I have a dataset of rows each with an 'odds' number between 1 and 100. I am looking to do it in the most efficient way possible. The odds do not necessarily add up to 100.
我有一个数据集,每一行都有一个“概率”在1到100之间。我希望以最有效的方式来做这件事。几率并不一定等于100。
I have had a few ideas.
我有一些想法。
a) Select the whole dataset and then add all the odds up and generate a random number between 1 and that number. Then loop through the dataset deducting the odds from the number until it is 0.
a)选择整个数据集,然后将所有的概率加起来,并在1和那个数之间生成一个随机数。然后遍历数据集,从数字中扣除概率,直到它为0。
I was hoping to minimize the impact on the database so I considered if I could only select the rows I needed.
我希望最小化对数据库的影响,因此我考虑是否只能选择需要的行。
b)
b)
SELECT * FROM table WHERE (100*RAND()) < odds
I considered LIMIT 0,1
我认为限制0,1
But then if items have the same probability only one of the will be returned
但是如果项目有相同的概率只有一个会被返回
Alternatively take the whole dataset and pick a random one from there... but then the odds are affected as it becomes a random with odds and then a random without odds thus the odds become tilted in favour of the higher odds (even more so).
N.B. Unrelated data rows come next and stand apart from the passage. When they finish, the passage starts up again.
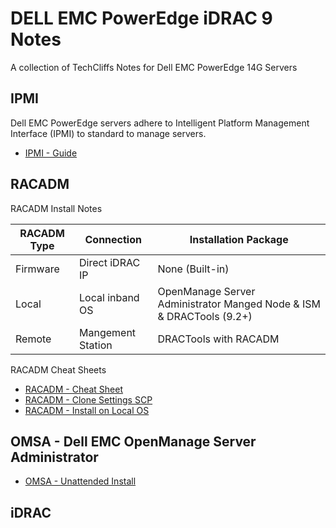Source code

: # DELL EMC PowerEdge iDRAC 9 Notes
A collection of TechCliffs Notes for Dell EMC PowerEdge 14G Servers

## IPMI
Dell EMC PowerEdge servers adhere to Intelligent Platform Management Interface (IPMI) to standard to manage servers.
* [IPMI - Guide](https://downloads.dell.com/solutions/general-solution-resources/White%20Papers/Overview_of_Dell_Embedded_Systems_Management_Using_IPMI.pdf)

## RACADM
RACADM Install Notes

RACADM Type| Connection | Installation Package
----|----|----
Firmware | Direct iDRAC IP | None (Built-in)
Local| Local inband OS | OpenManage Server Administrator Manged Node & ISM & DRACTools (9.2+)
Remote| Mangement Station| DRACTools with RACADM 


RACADM Cheat Sheets 

* [RACADM - Cheat Sheet](https://github.com/TechCliffs/Notes/blob/master/RACADM/RACADM_Cheat_Sheet.md)
* [RACADM - Clone Settings SCP](https://github.com/TechCliffs/Notes/blob/master/RACADM/RACADM_SCP_Cheat_Sheet.md)
* [RACADM - Install on Local OS](https://github.com/TechCliffs/Notes/blob/master/OMSA/OMSA_Windows_LOCAL_RACADM.md)


## OMSA - Dell EMC OpenManage Server Administrator
* [OMSA - Unattended Install](https://github.com/TechCliffs/Notes/blob/master/OMSA/OMSA_Cheat_Sheet.md)
## iDRAC

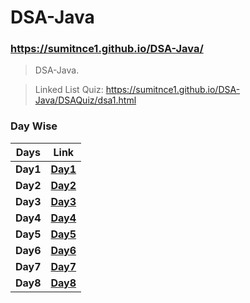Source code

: # DSA-Java

### https://sumitnce1.github.io/DSA-Java/

> DSA-Java.

> Linked List Quiz: https://sumitnce1.github.io/DSA-Java/DSAQuiz/dsa1.html


### Day Wise

|Days| Link|
|-----| -------- |
|**Day1**| [**Day1**](https://github.com/sumitnce1/DSA-Java/tree/main/Day_1/src/com/dsajava/sumit)
|**Day2**| [**Day2**](https://github.com/sumitnce1/DSA-Java/tree/main/Day_2/src/com/dsajava/sumit)
|**Day3**| [**Day3**](https://github.com/sumitnce1/DSA-Java/tree/main/Day_3/src/org/dsajava/sumit)
|**Day4**| [**Day4**](https://github.com/sumitnce1/DSA-Java/tree/main/Day_4/src/com/dsajava/sumit)
|**Day5**| [**Day5**](https://github.com/sumitnce1/DSA-Java/tree/main/Day_5/src/com/dsajava/sumit)
|**Day6**| [**Day6**](https://github.com/sumitnce1/DSA-Java/tree/main/Day_6/src/com/dsajava/sumit)
|**Day7**| [**Day7**](https://github.com/sumitnce1/DSA-Java/tree/main/Day_7/src/com/dsajava/sumit)
|**Day8**| [**Day8**](https://github.com/sumitnce1/DSA-Java/tree/main/Day_8/src/com/dsajava/sumit)
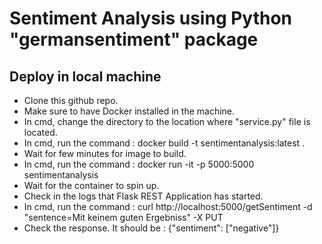 # Sentiment Analysis using Python "germansentiment" package

## Deploy in local machine
* Clone this github repo.
* Make sure to have Docker installed in the machine.
* In cmd, change the directory to the location where "service.py" file is located.
* In cmd, run the command : docker build -t sentimentanalysis:latest .
* Wait for few minutes for image to build.
* In cmd, run the command : docker run -it -p 5000:5000 sentimentanalysis
* Wait for the container to spin up.
* Check in the logs that Flask REST Application has started.
* In cmd, run the command : curl http://localhost:5000/getSentiment -d "sentence=Mit keinem guten Ergebniss" -X PUT
* Check the response. It should be : {"sentiment": ["negative"]}
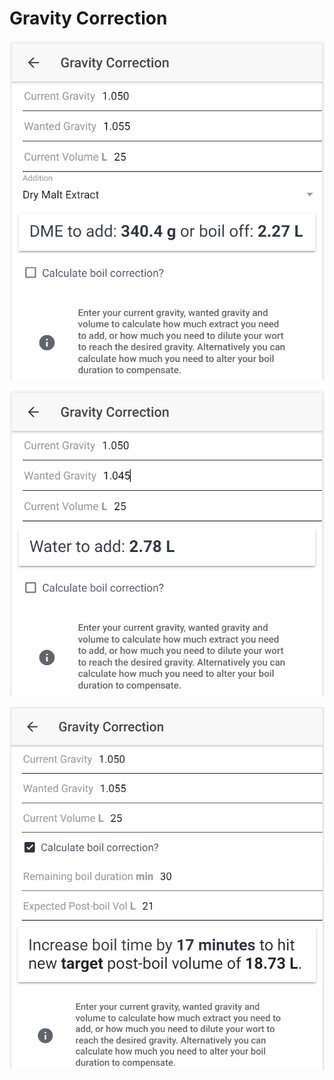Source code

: # Gravity Correction

![Calculate how much DME to add or how much to boil off if gravity is too low](../.gitbook/assets/image%20%2821%29.png)

![Calculate how much water to add if gravity is too high](../.gitbook/assets/image%20%2827%29.png)

![Calculate how to correct the gravity by altering boil time if preferred](../.gitbook/assets/image%20%2824%29.png)

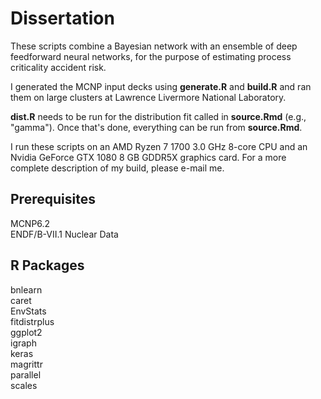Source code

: # Dissertation

These scripts combine a Bayesian network with an ensemble of deep feedforward neural networks, for the purpose of estimating process criticality accident risk.

I generated the MCNP input decks using **generate.R** and **build.R** and ran them on large clusters at Lawrence Livermore National Laboratory.

**dist.R** needs to be run for the distribution fit called in **source.Rmd** (e.g., "gamma"). Once that's done, everything can be run from **source.Rmd**.

I run these scripts on an AMD Ryzen 7 1700 3.0 GHz 8-core CPU and an Nvidia GeForce GTX 1080 8 GB GDDR5X graphics card. For a more complete description of my build, please e-mail me.

## Prerequisites
MCNP6.2  
ENDF/B-VII.1 Nuclear Data

## R Packages
bnlearn  
caret  
EnvStats  
fitdistrplus  
ggplot2  
igraph  
keras  
magrittr  
parallel  
scales  
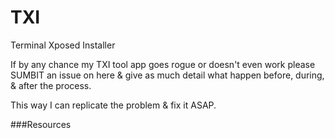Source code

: # TXI
Terminal Xposed Installer

If by any chance my TXI tool app goes rogue or doesn't even work please SUMBIT an issue on here & give as much detail what happen before, during, & after the process.

This way I can replicate the problem & fix it ASAP.

###Resources


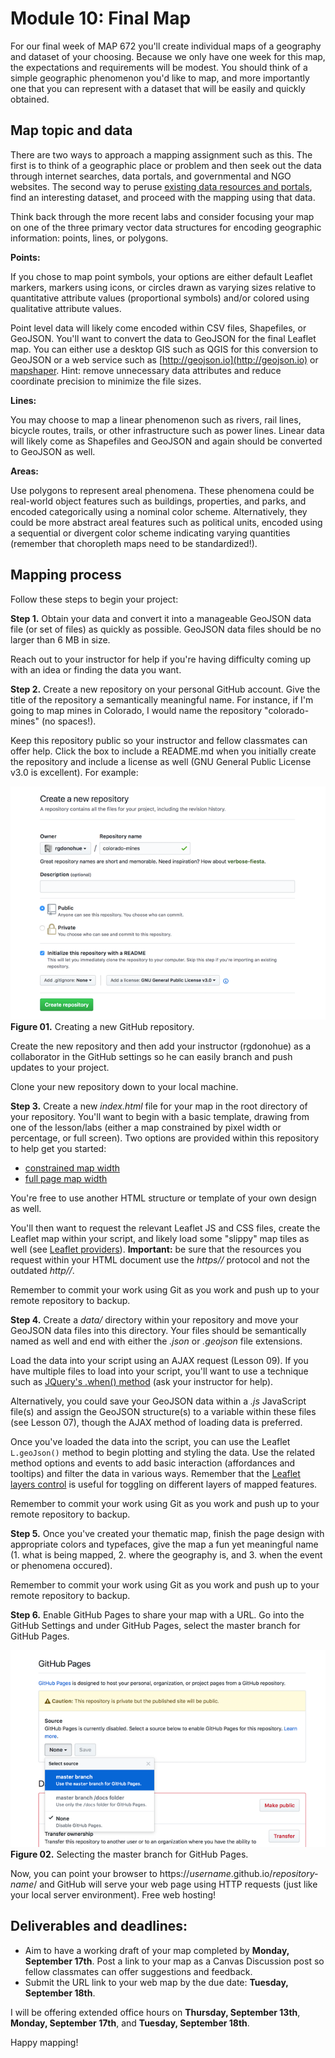 # Module 10: Final Map

For our final week of MAP 672 you'll create individual maps of a geography and dataset of your choosing. Because we only have one week for this map, the expectations and requirements will be modest. You should think of a simple geographic phenomenon you'd like to map, and more importantly one that you can represent with a dataset that will be easily and quickly obtained.

## Map topic and data

There are two ways to approach a mapping assignment such as this. The first is to think of a geographic place or problem and then seek out the data through internet searches, data portals, and governmental and NGO websites. The second way to peruse [existing data resources and portals](https://github.com/rgdonohue/resources), find an interesting dataset, and proceed with the mapping using that data.

Think back through the more recent labs and consider focusing your map on one of the three primary vector data structures for encoding geographic information: points, lines, or polygons.

**Points:**

If you chose to map point symbols, your options are either default Leaflet markers, markers using icons, or circles drawn as varying sizes relative to quantitative attribute values (proportional symbols) and/or colored using qualitative attribute values.

Point level data will likely come encoded within CSV files, Shapefiles, or GeoJSON. You'll want to convert the data to GeoJSON for the final Leaflet map. You can either use a desktop GIS such as QGIS for this conversion to GeoJSON or a web service such as [http://geojson.io](http://geojson.io) or [mapshaper](https://mapshaper.org/). Hint: remove unnecessary data attributes and reduce coordinate precision to minimize the file sizes.

**Lines:**

You may choose to map a linear phenomenon such as rivers, rail lines, bicycle routes, trails, or other infrastructure such as power lines. Linear data will likely come as Shapefiles and GeoJSON and again should be converted to GeoJSON as well.

**Areas:**

Use polygons to represent areal phenomena. These phenomena could be real-world object features such as buildings, properties, and parks, and encoded categorically using a nominal color scheme. Alternatively, they could be more abstract areal features such as political units, encoded using a sequential or divergent color scheme indicating varying quantities (remember that choropleth maps need to be standardized!).

## Mapping process

Follow these steps to begin your project:

**Step 1.** Obtain your data and convert it into a manageable GeoJSON data file (or set of files) as quickly as possible. GeoJSON data files should be no larger than 6 MB in size. 

Reach out to your instructor for help if you're having difficulty coming up with an idea or finding the data you want.

**Step 2.** Create a new repository on your personal GitHub account. Give the title of the repository a semantically meaningful name. For instance, if I'm going to map mines in Colorado, I would name the repository "colorado-mines" (no spaces!).
   
 Keep this repository public so your instructor and fellow classmates can offer help.  Click the box to include a README.md when you initially create the repository and include a license as well (GNU General Public License v3.0 is excellent). For example:

![Creating a new GitHub repository](images/git-new-repo.png)  
**Figure 01.** Creating a new GitHub repository.

Create the new repository and then add your instructor (rgdonohue) as a collaborator in the GitHub settings so he can easily branch and push updates to your project.

Clone your new repository down to your local machine.

**Step 3.** Create a new *index.html* file for your map in the root directory of your repository. You'll want to begin with a basic template, drawing from one of the lesson/labs (either a map constrained by pixel width or percentage, or full screen). Two options are provided within this repository to help get you started:

  * [constrained map width](templates/template-constrained.html)
  * [full page map width](templates/template-full.html)

You're free to use another HTML structure or template of your own design as well.

You'll then want to request the relevant Leaflet JS and CSS files, create the Leaflet map within your script, and likely load some "slippy" map tiles as well (see [Leaflet providers](https://leaflet-extras.github.io/leaflet-providers/preview/)). **Important:** be sure that the resources you request within your HTML document use the *https//* protocol and not the outdated *http//*.

Remember to commit your work using Git as you work and push up to your remote repository to backup.

**Step 4.** Create a *data/* directory within your repository and move your GeoJSON data files into this directory. Your files should be semantically named as well and end with either the *.json* or *.geojson* file extensions.

Load the data into your script using an AJAX request (Lesson 09). If you have multiple files to load into your script, you'll want to use a technique such as [JQuery's .when() method](https://api.jquery.com/jquery.when/) (ask your instructor for help).

Alternatively, you could save your GeoJSON data within a *.js* JavaScript file(s) and assign the GeoJSON structure(s) to a variable within these files (see Lesson 07), though the AJAX method of loading data is preferred.

Once you've loaded the data into the script, you can use the Leaflet `L.geoJson()` method to begin plotting and styling the data. Use the related method options and events to add basic interaction (affordances and tooltips) and filter the data in various ways. Remember that the [Leaflet layers control](https://leafletjs.com/examples/layers-control/) is useful for toggling on different layers of mapped features.

Remember to commit your work using Git as you work and push up to your remote repository to backup.

**Step 5.** Once you've created your thematic map, finish the page design with appropriate colors and typefaces, give the map a fun yet meaningful name (1. what is being mapped, 2. where the geography is, and 3. when the event or phenomena occured).

Remember to commit your work using Git as you work and push up to your remote repository to backup.

**Step 6.** Enable GitHub Pages to share your map with a URL. Go into the GitHub Settings and under GitHub Pages, select the master branch for GitHub Pages.

![Selecting the master branch for GitHub Pages](images/github-pages.png)  
**Figure 02.** Selecting the master branch for GitHub Pages.

Now, you can point your browser to https://*username*.github.io/*repository-name*/ and GitHub will serve your web page using HTTP requests (just like your local server environment). Free web hosting!

## Deliverables and deadlines:

* Aim to have a working draft of your map completed by **Monday, September 17th**. Post a link to your map as a Canvas Discussion post so fellow classmates can offer suggestions and feedback.
* Submit the URL link to your web map by the due date: **Tuesday, September 18th**.

I will be offering extended office hours on **Thursday, September 13th**, **Monday, September 17th**, and **Tuesday, September 18th**.

Happy mapping!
或者取整个数据集从那里随机选一个…但是当它变成一个随机的有奇数的时候,概率就会受到影响,然后变成一个随机的没有奇数的时候,概率就会倾向于高的概率(甚至更多)。
I guess I could order by odds
ASC then take the whole dataset and then with PHP take a random out of the rows with the same odds as the first record (the lowest).
我想我可以按概率排序,然后取整个数据集,然后用PHP随机抽取出与第一个记录相同的概率(最低的)。
Seems like a clumsy solution.
看起来是一个笨拙的解决方案。
Does anyone have a superior solution? If not which one of the above is best?
有人有更好的解决方案吗?如果不是以上哪一个是最好的?
7 个解决方案
#1
3
Do some up-front work, add some columns to your table that help the selection. For example suppose you have these rows
做一些预先的工作,向表中添加一些有助于选择的列。例如,假设你有这些行
X 2
Y 3
Z 1
We add some cumulative values
我们添加一些累积值
Key Odds Start End
X 2 0 1 // range 0->1, 2 values == odds
Y 3 2 4 // range 2->4, 3 values == odds
Z 1 5 5 // range 5->5, 1 value == odds
Start and End are chosen as follows. The first row has a start of zero. Subsequent rows have a start one more than previous end. End is the (Start + Odds - 1).
开始和结束的选择如下。第一行从0开始。后面的行比前面的行多一个开始行。结束是(开始+赔率- 1)。
Now pick a random number R in the range 0 to Max(End)
现在选择一个随机数字R在0到最大值之间(结束)
Select * from T where R >= T.Start and R <= T.End
If the database is sufficiently clever we may we be able to use
如果这个数据库足够聪明,我们也许可以使用它
Select * from T where R >= T.Start and R <= (T.Start + T.Odds - 1)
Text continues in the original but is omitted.